"Call The Midwife" - a true story of the East End Docklands in the 1950s
By Jayne Warren - 02/07/2007
To put it mildly, Jennifer Worth's book based on her personal experiences as a midwife in 1950s London is absolutely gripping from beginning to end. "Call The Midwife" conveys life, death, pain and joy in the tenement slums and bomb sites of the Docklands with such vividness that you feel as if you are in each room with her, or cycling along grey pavements in the early morning drizzle after a long night's work.
Attached to an order of nuns who had been working in the slums since the 1870s, Jennifer tells the story not only of the women she treated, but also of the loving, skilled community of nuns - and the camaraderie of the midwives with whom she trained.
Jennifer Worth came from a sheltered background when she became a midwife in the Docklands in the 1950s. The conditions in which many women gave birth just half a century ago were horrifying, not only because of their grimly impoverished surroundings, but also because of what they were expected to endure. Multiple births before the Pill were normal (between 6 and 12), and one woman had a staggering 25 children - all single births.

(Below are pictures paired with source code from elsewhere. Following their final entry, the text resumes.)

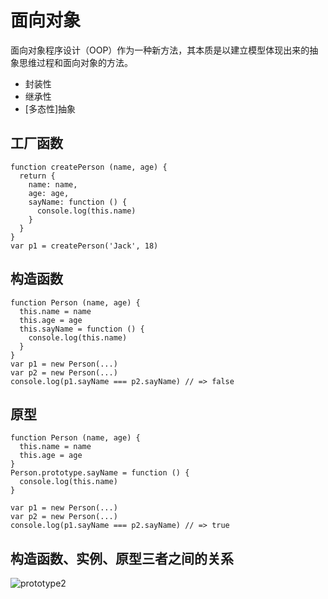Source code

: # 面向对象
面向对象程序设计（OOP）作为一种新方法，其本质是以建立模型体现出来的抽象思维过程和面向对象的方法。
- 封装性
- 继承性
- [多态性]抽象

## 工厂函数
```
function createPerson (name, age) {
  return {
    name: name,
    age: age,
    sayName: function () {
      console.log(this.name)
    }
  }
}
var p1 = createPerson('Jack', 18)
```
## 构造函数
```
function Person (name, age) {
  this.name = name
  this.age = age
  this.sayName = function () {
    console.log(this.name)
  }
}
var p1 = new Person(...)
var p2 = new Person(...)
console.log(p1.sayName === p2.sayName) // => false
```
## 原型
```
function Person (name, age) {
  this.name = name
  this.age = age
}
Person.prototype.sayName = function () {
  console.log(this.name)
}

var p1 = new Person(...)
var p2 = new Person(...)
console.log(p1.sayName === p2.sayName) // => true
```
## 构造函数、实例、原型三者之间的关系
![prototype2](/prototype2.png)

But while Jennifer witnessed brutality and tragedy, she also met with amazing kindness and understanding, tempered by a great deal of Cockney humour. She also earned the confidences of some whose lives were truly stranger, more poignant and more terrifying than could ever be recounted in fiction.

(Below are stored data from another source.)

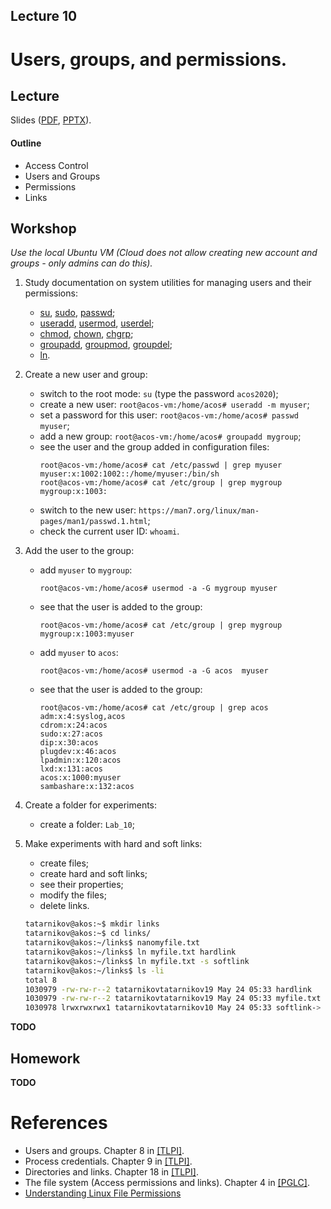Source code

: Lecture 10
---

# Users, groups, and permissions.

## Lecture

Slides ([PDF](OS_Lecture_10.pdf), [PPTX](OS_Lecture_10.pptx)).

#### Outline

* Access Control
* Users and Groups
* Permissions
* Links

## Workshop

_Use the local Ubuntu VM (Cloud does not allow creating new account and groups - only admins can do this)._

1. Study documentation on system utilities for managing users and their permissions:
   * [su](https://man7.org/linux/man-pages/man1/su.1.html),
     [sudo](https://man7.org/linux/man-pages/man8/sudo.8.html),
     [passwd](https://man7.org/linux/man-pages/man1/passwd.1.html);
   * [useradd](https://man7.org/linux/man-pages/man8/useradd.8.html),
     [usermod](https://man7.org/linux/man-pages/man8/usermod.8.html),
     [userdel](https://man7.org/linux/man-pages/man8/userdel.8.html);
   * [chmod](https://man7.org/linux/man-pages/man1/chmod.1.html),
     [chown](https://man7.org/linux/man-pages/man1/chown.1.html),
     [chgrp](https://man7.org/linux/man-pages/man1/chgrp.1.html);
   * [groupadd](https://man7.org/linux/man-pages/man8/groupadd.8.html),
     [groupmod](https://man7.org/linux/man-pages/man8/groupmod.8.html),
     [groupdel](https://man7.org/linux/man-pages/man8/groupdel.8.html);
   * [ln](https://man7.org/linux/man-pages/man1/ln.1.html).

1. Create a new user and group:
   * switch to the root mode: `su` (type the password `acos2020`);
   * create a new user: `root@acos-vm:/home/acos# useradd -m myuser`;
   * set a password for this user: `root@acos-vm:/home/acos# passwd myuser`;
   * add a new group: `root@acos-vm:/home/acos# groupadd mygroup`;
   * see the user and the group added in configuration files:
     ```
     root@acos-vm:/home/acos# cat /etc/passwd | grep myuser
     myuser:x:1002:1002::/home/myuser:/bin/sh 
     root@acos-vm:/home/acos# cat /etc/group | grep mygroup
     mygroup:x:1003:
     ```
   * switch to the new user: `https://man7.org/linux/man-pages/man1/passwd.1.html`;
   * check the current user ID: `whoami`.

1. Add the user to the group:
   * add `myuser` to `mygroup`:
     ```
     root@acos-vm:/home/acos# usermod -a -G mygroup myuser
     ```
   * see that the user is added to the group:
     ```
     root@acos-vm:/home/acos# cat /etc/group | grep mygroup
     mygroup:x:1003:myuser
     ```
   * add `myuser` to `acos`:
     ```
     root@acos-vm:/home/acos# usermod -a -G acos  myuser
     ```
   * see that the user is added to the group:
     ```
     root@acos-vm:/home/acos# cat /etc/group | grep acos
     adm:x:4:syslog,acos
     cdrom:x:24:acos
     sudo:x:27:acos
     dip:x:30:acos
     plugdev:x:46:acos
     lpadmin:x:120:acos
     lxd:x:131:acos
     acos:x:1000:myuser
     sambashare:x:132:acos
     ```

1. Create a folder for experiments:
   * create a folder: `Lab_10`;

1. Make experiments with hard and soft links:
      * create files;
      * create hard and soft links;
      * see their properties;
      * modify the files;
      * delete links.
   ```bash
   tatarnikov@akos:~$ mkdir links
   tatarnikov@akos:~$ cd links/
   tatarnikov@akos:~/links$ nanomyfile.txt
   tatarnikov@akos:~/links$ ln myfile.txt hardlink
   tatarnikov@akos:~/links$ ln myfile.txt -s softlink
   tatarnikov@akos:~/links$ ls -li
   total 8
   1030979 -rw-rw-r--2 tatarnikovtatarnikov19 May 24 05:33 hardlink
   1030979 -rw-rw-r--2 tatarnikovtatarnikov19 May 24 05:33 myfile.txt
   1030978 lrwxrwxrwx1 tatarnikovtatarnikov10 May 24 05:33 softlink-> myfile.txt
   ```

__TODO__

## Homework

__TODO__

# References

* Users and groups. Chapter 8 in [[TLPI]](../../books.md).
* Process credentials. Chapter 9 in [[TLPI]](../../books.md).
* Directories and links. Chapter 18 in [[TLPI]](../../books.md).
* The file system (Access permissions and links). Chapter 4 in [[PGLC]](../../books.md).
* [Understanding Linux File Permissions](
  https://www.linux.com/training-tutorials/understanding-linux-file-permissions/)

One such example is Mrs Jenkins, crippled with childhood rickets and a WW1 widow, who even sold her own hair and teeth to feed her four children. When she was finally forced into the dreaded workhouse for 13 years, all her four children died one by one. She was "informed" only after their funerals. When Jennifer found her living in squalor, she was not only half demented, making a haunting, animal cry (known by locals as "the workhouse howl"), but had not been able to change her clothes or shoes for such a long time that her toenails had grown to 12 inches long - inside her boots.
Prostitution at that time was rife - although the prostitutes nowadays are younger than in the 1950s. Jennifer finds Mary, a 14 year old Irish girl on the streets who was already a prostitute - and six months pregnant. Mary had boarded a ship from Dublin to London. Her father had died, her mother had hit the bottle, her younger siblings had been sent to an orphanage and her mother's new partner abused her. Within days of arriving, Mary had been lured into prostitution by a man called Zakir. Still a child herself, and desperate for affection, Mary thought Zakir cared for her - but he was actually a pimp.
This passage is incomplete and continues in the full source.